Your instructions:
Reproduce exactly, and nothing but, the lines between the one with "JS 7 Designs" and the end of the entries, both ends included.

Entries taken from a collection
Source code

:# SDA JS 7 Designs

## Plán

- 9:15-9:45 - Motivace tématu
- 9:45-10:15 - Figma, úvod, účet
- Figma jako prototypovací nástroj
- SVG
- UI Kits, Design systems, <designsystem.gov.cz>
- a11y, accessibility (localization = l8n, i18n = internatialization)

Finished task:
:# SDA JS 7 Designs

## Plán

- 9:15-9:45 - Motivace tématu
- 9:45-10:15 - Figma, úvod, účet
- Figma jako prototypovací nástroj
- SVG
- UI Kits, Design systems, <designsystem.gov.cz>
- a11y, accessibility (localization = l8n, i18n = internatialization)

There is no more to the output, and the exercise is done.